## Exercise
Below are the records; copy out every line that holds the word "package".

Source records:
= Beginning of Section =

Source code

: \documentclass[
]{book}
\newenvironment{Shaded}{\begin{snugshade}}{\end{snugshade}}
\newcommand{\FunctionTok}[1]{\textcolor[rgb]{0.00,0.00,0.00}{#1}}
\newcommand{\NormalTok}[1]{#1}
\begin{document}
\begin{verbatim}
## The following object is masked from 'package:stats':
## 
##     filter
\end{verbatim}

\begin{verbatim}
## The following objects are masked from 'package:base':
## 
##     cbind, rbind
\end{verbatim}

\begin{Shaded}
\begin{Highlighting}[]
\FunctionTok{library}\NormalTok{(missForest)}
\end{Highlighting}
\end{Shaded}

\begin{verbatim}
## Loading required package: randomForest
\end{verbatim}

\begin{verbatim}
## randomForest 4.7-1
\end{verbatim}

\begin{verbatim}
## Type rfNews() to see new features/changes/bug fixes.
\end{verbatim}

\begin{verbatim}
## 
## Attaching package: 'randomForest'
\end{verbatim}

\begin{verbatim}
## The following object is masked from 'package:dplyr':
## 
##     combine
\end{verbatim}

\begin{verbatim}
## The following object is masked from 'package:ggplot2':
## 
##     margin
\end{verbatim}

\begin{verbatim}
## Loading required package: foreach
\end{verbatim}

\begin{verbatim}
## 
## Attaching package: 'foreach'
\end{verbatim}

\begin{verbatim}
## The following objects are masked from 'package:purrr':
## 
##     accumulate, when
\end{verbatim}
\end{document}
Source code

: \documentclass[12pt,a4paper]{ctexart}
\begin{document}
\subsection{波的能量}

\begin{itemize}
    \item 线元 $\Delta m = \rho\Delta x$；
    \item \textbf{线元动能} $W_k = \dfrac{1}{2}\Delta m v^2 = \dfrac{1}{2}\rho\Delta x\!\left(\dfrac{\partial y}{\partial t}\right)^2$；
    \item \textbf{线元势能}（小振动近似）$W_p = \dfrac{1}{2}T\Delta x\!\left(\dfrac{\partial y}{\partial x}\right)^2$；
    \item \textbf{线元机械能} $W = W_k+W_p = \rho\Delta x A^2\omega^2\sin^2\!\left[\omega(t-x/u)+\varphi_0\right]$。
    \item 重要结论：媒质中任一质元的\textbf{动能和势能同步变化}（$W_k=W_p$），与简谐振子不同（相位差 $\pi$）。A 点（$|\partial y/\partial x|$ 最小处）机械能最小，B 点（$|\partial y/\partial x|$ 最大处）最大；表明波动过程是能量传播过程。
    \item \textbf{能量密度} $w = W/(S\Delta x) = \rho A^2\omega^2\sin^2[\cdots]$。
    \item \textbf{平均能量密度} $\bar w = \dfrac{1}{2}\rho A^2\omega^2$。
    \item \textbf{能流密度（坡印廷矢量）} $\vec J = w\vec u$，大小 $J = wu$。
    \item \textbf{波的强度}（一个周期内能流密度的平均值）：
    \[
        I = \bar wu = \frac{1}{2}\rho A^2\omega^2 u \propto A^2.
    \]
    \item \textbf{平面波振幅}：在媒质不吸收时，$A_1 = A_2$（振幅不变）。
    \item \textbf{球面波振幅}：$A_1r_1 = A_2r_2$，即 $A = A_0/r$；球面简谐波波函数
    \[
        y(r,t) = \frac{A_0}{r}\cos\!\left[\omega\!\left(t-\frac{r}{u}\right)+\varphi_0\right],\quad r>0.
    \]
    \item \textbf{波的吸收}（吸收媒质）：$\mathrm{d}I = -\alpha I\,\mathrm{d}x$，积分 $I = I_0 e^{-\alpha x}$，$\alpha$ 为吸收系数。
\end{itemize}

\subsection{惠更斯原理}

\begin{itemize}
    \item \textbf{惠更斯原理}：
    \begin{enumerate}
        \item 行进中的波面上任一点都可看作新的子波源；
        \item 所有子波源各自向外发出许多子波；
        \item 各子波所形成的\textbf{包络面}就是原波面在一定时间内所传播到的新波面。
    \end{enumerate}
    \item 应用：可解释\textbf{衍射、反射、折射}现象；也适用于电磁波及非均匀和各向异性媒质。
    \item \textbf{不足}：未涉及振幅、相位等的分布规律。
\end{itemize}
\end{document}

= End of Section =

## Reply
## The following object is masked from 'package:stats':
## The following objects are masked from 'package:base':
## Loading required package: randomForest
## Attaching package: 'randomForest'
## The following object is masked from 'package:dplyr':
## The following object is masked from 'package:ggplot2':
## Loading required package: foreach
## Attaching package: 'foreach'
## The following objects are masked from 'package:purrr':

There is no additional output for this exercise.